Bushehr pic newer.
(photo credit: ASSOCIATED PRESS)
Setbacks in the launch of Iran’s Bushehr nuclear plant announced by Tehran over the weekend are not necessarily the result of a malevolent computer worm, an Israeli atomic energy expert told The Jerusalem Post on Sunday.
Uzi Eilam, the former director-general of the Israeli Atomic Energy Commission and former chief scientist and director of research and development at the Defense Ministry, told The Jerusalem Post on Sunday he wasn’t convinced that the unexplained safety concerns announced this week by Iran are necessarily the result of the Stuxnet virus wreaking havoc on the Islamic Republic’s nascent nuclear program, saying such setbacks are, if anything, to be expected.
“Even without computer worms or viruses, setbacks are part of the process of starting-up a nuclear reactor, especially in a country like Iran, where they’ve never had one before,” Eilam said.

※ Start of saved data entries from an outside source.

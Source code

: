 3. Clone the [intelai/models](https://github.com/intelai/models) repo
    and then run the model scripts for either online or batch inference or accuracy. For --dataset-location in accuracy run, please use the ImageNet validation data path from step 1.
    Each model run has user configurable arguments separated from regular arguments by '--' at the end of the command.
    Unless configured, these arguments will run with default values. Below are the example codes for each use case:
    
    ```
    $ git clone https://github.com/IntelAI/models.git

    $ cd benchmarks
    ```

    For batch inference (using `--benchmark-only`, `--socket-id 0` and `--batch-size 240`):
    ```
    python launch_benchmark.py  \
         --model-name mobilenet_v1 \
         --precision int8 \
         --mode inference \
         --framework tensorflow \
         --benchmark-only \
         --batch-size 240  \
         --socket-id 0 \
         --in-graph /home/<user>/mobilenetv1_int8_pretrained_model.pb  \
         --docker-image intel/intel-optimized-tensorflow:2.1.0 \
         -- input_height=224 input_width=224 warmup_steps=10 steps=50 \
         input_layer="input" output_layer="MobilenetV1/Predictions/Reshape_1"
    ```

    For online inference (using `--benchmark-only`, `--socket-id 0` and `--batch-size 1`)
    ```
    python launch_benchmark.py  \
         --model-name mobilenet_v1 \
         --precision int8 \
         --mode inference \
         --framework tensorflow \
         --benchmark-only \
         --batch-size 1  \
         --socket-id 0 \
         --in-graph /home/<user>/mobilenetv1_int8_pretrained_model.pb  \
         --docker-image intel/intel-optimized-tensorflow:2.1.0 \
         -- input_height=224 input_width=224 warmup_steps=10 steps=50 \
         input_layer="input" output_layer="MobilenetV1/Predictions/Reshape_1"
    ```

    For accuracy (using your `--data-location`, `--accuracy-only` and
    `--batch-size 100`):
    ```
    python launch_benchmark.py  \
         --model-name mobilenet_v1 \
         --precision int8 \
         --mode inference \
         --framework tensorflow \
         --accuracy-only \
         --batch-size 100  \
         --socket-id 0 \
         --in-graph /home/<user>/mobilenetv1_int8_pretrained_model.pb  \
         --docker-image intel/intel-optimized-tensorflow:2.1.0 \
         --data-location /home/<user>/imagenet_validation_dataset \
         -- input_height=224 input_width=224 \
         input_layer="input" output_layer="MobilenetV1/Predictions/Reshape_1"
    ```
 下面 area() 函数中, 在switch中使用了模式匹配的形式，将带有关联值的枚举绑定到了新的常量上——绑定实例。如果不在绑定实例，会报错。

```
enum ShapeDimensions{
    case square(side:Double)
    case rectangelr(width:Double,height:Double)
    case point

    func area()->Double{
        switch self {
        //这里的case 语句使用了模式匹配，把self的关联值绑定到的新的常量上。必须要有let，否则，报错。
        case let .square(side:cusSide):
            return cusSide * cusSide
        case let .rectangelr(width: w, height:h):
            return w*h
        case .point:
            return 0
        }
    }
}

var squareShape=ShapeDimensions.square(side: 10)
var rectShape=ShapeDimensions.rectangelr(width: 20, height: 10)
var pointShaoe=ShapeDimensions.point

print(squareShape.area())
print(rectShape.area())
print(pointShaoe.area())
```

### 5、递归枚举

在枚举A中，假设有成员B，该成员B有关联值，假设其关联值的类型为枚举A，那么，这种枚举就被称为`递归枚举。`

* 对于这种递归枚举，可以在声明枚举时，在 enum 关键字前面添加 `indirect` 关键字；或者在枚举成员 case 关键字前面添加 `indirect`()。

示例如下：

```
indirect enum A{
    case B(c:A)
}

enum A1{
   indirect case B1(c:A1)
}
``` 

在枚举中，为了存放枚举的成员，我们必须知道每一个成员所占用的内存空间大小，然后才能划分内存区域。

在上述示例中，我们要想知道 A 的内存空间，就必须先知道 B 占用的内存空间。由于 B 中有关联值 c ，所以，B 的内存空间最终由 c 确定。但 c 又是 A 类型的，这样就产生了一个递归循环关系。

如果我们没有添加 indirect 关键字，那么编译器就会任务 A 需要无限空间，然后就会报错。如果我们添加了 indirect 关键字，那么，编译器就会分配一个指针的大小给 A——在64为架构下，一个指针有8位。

“Something like this is very unlikely to happen in a nuclear reactor in a country like France where they have had them for more than 50 years and they provide 80% of their energy. But in a country like Iran, where it’s their first reactor it’s reasonable to expect setbacks to happen.
“That doesn’t mean that there wasn’t anything like this [virus], but in my opinion it’s very reasonable that these problems were natural,” he said.
Eilam added that a virus like Stuxnet, if it did get into the control system of the centrifuges or the reactor, “it could certainly cause such mishaps to occur.”
In addition, Eilam said the complicated history of Bushehr’s construction made it even more subject to technical malfunctions. Bushehr’s construction was started in 1975 by German engineers who left after the Islamic Revolution began in 1979, and was put on hold until an agreement was signed to bring in Russian engineers in 1995 to finish the project.
Eilam spoke to the Post
only a day after an Iranian government official announced that following a safety concern, technicians will need to unload fuel from the Bushehr power plant.
The announcement instantly raised speculation that the Stuxnet virus,
widely believed to be a product of Israeli intelligence, was responsible
for causing even more damage to the reactor than had been originally
The Stuxnet computer worm includes a highly specialized malware payload
and targets industrial software and equipment. It is believed to have
affected more than 30,000 Internet addresses in Iran, an effect largely
connected to the worm’s ability to mutate.
The worm is widely credited with setting back the Iranian nuclear
program significantly, with some experts saying it is directly
responsible for a recent assessment made by former Mossad chief Meir
Dagan that Iran would not have nuclear capability before 2015.